Death in Dark Waters by
Patricia Hall
pbk out August 03
(Allison Busby)
at £6.99
Another Ackroyd and Thackeray mystery, though there is little of a mystery
about it in the sense of a 'whodunnit' - nor was there intended to be, I
suspect.
It is another in the series based in Bradfield, a Yorkshire town with problems
between the Asian, black and native populations. Detective Chief Inspector
Michael Thackeray lives with Laura Ackroyd, a fiesty reporter on the local
paper - though why she puts up with such a miserable guy is in itself a
mystery. This episode centres on a high-rise estate where drug-taking is rife
and the residents live in fear of the yobs and dealers.

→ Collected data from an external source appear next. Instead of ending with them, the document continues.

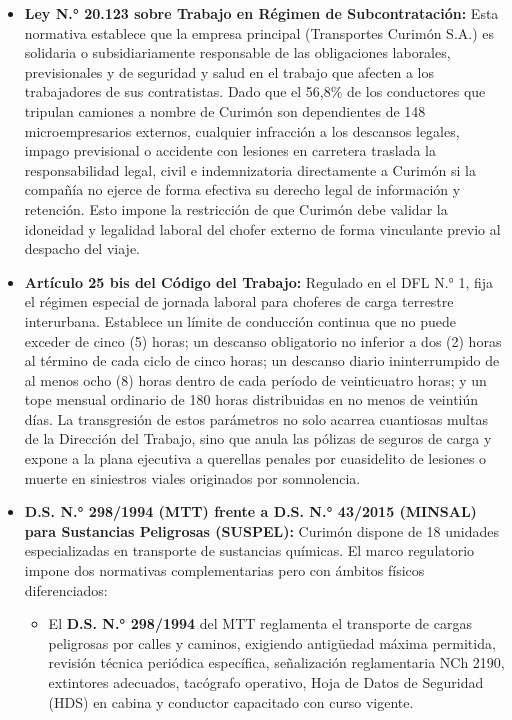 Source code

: \begin{itemize}
  \item \textbf{Ley N.° 20.123 sobre Trabajo en Régimen de Subcontratación:} Esta normativa establece que la empresa principal (Transportes Curimón S.A.) es solidaria o subsidiariamente responsable de las obligaciones laborales, previsionales y de seguridad y salud en el trabajo que afecten a los trabajadores de sus contratistas. Dado que el 56,8\% de los conductores que tripulan camiones a nombre de Curimón son dependientes de 148 microempresarios externos, cualquier infracción a los descansos legales, impago previsional o accidente con lesiones en carretera traslada la responsabilidad legal, civil e indemnizatoria directamente a Curimón si la compañía no ejerce de forma efectiva su derecho legal de información y retención. Esto impone la restricción de que Curimón debe validar la idoneidad y legalidad laboral del chofer externo de forma vinculante previo al despacho del viaje.
  \item \textbf{Artículo 25 bis del Código del Trabajo:} Regulado en el DFL N.° 1, fija el régimen especial de jornada laboral para choferes de carga terrestre interurbana. Establece un límite de conducción continua que no puede exceder de cinco (5) horas; un descanso obligatorio no inferior a dos (2) horas al término de cada ciclo de cinco horas; un descanso diario ininterrumpido de al menos ocho (8) horas dentro de cada período de veinticuatro horas; y un tope mensual ordinario de 180 horas distribuidas en no menos de veintiún días. La transgresión de estos parámetros no solo acarrea cuantiosas multas de la Dirección del Trabajo, sino que anula las pólizas de seguros de carga y expone a la plana ejecutiva a querellas penales por cuasidelito de lesiones o muerte en siniestros viales originados por somnolencia.
  \item \textbf{D.S. N.° 298/1994 (MTT) frente a D.S. N.° 43/2015 (MINSAL) para Sustancias Peligrosas (SUSPEL):} Curimón dispone de 18 unidades especializadas en transporte de sustancias químicas. El marco regulatorio impone dos normativas complementarias pero con ámbitos físicos diferenciados:
  \begin{itemize}
    \item El \textbf{D.S. N.° 298/1994} del MTT reglamenta el transporte de cargas peligrosas por calles y caminos, exigiendo antigüedad máxima permitida, revisión técnica periódica específica, señalización reglamentaria NCh 2190, extintores adecuados, tacógrafo operativo, Hoja de Datos de Seguridad (HDS) en cabina y conductor capacitado con curso vigente.

\end{itemize}
\end{itemize}
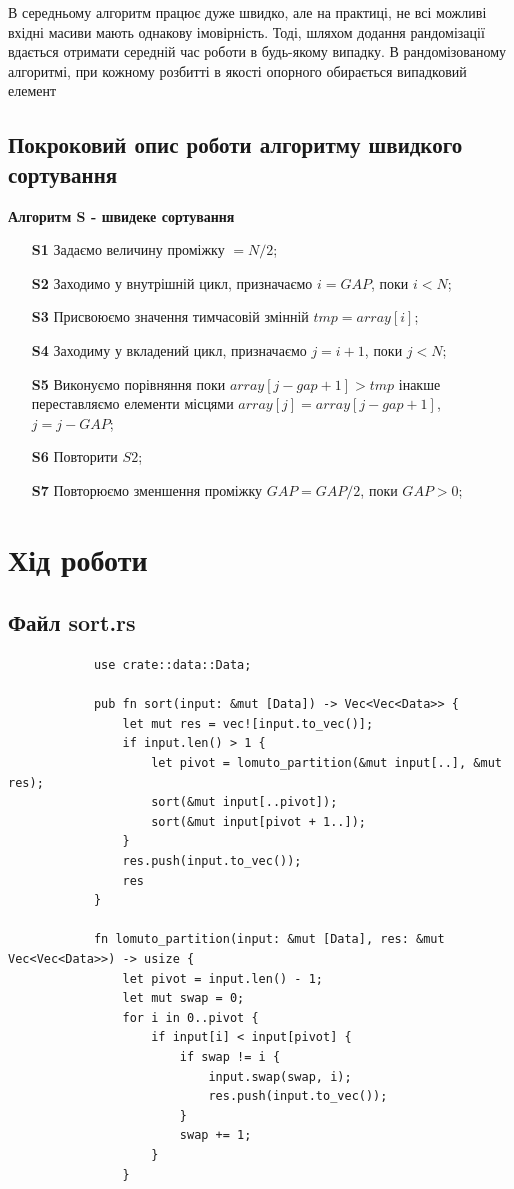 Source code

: \documentclass{article}
\begin{document}
\begin{normalsize}
		В середньому алгоритм працює дуже швидко, але на практиці, не всі можливі вхідні масиви мають однакову імовірність. Тоді, шляхом додання рандомізації вдається отримати середній час роботи в будь-якому випадку. В рандомізованому алгоритмі, при кожному розбитті в якості опорного обирається випадковий елемент
		
		\subsection*{Покроковий опис роботи алгоритму швидкого сортування}
		\textbf{Алгоритм S - швидеке сортування}
		\begin{enumerate}
			\item [\textbf{S1}] Задаємо величину проміжку $= N/2$;
			\item [\textbf{S2}] Заходимо у внутрішній цикл, призначаємо $i = GAP$, поки $i < N$;
			\item [\textbf{S3}] Присвоюємо значення тимчасовій змінній $tmp=array[i]$;
			\item [\textbf{S4}] Заходиму у вкладений цикл, призначаємо $j=i+1$, поки $j<N$;
			\item [\textbf{S5}] Виконуємо порівняння поки $array[j-gap+1]>tmp$ інакше переставляємо елементи місцями $array[j]=array[j-gap+1]$, $j=j-GAP$;
			\item [\textbf{S6}] Повторити $S2$;
			\item [\textbf{S7}] Повторюємо зменшення проміжку $GAP=GAP/2$, поки $GAP > 0 $;
		\end{enumerate}
		
		\newpage
		
		\section*{Хід роботи}
		\subsection*{Файл sort.rs}
		\begin{lstlisting}
			use crate::data::Data;
			
			pub fn sort(input: &mut [Data]) -> Vec<Vec<Data>> {
				let mut res = vec![input.to_vec()];
				if input.len() > 1 {
					let pivot = lomuto_partition(&mut input[..], &mut res);
					sort(&mut input[..pivot]);
					sort(&mut input[pivot + 1..]);
				}
				res.push(input.to_vec());
				res
			}
			
			fn lomuto_partition(input: &mut [Data], res: &mut Vec<Vec<Data>>) -> usize {
				let pivot = input.len() - 1;
				let mut swap = 0;
				for i in 0..pivot {
					if input[i] < input[pivot] {
						if swap != i {
							input.swap(swap, i);
							res.push(input.to_vec());
						}
						swap += 1;
					}
				}
				

\end{lstlisting}
\end{normalsize}
\end{document}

Laura's grandmother, a
former Old Labour leader, attempts to help run a training centre for the kids
in an attempt to combat unemployment and addiction, but gets short-shrift
from the New Labour yuppies now running the Town Hall, who want to
demolish the estate to make way for luctrative public-private development.
The whole situation goes pear-shaped when one boy is killed on the estate
and another is run over outside an ill-favoured night club, which the Asian
community want to close down.
Patrica Hall writes admirably and the book is certainly a page-turner, but
like the previous one, I find them rather depressing. There is not a word of
humour anywhere, it's raining like hell all the time, most people are in a
hopeless situation and usually bitching at each other. Maybe life is like that
in Bradfield, but if you want escapism in your leisure reading, this ain't the
place to find it - though one can certainly admire the professionalism of the
writing.
(
Bernard Knight
ex Home Office Pathologist and author of the highly acclaimed Crowner John series)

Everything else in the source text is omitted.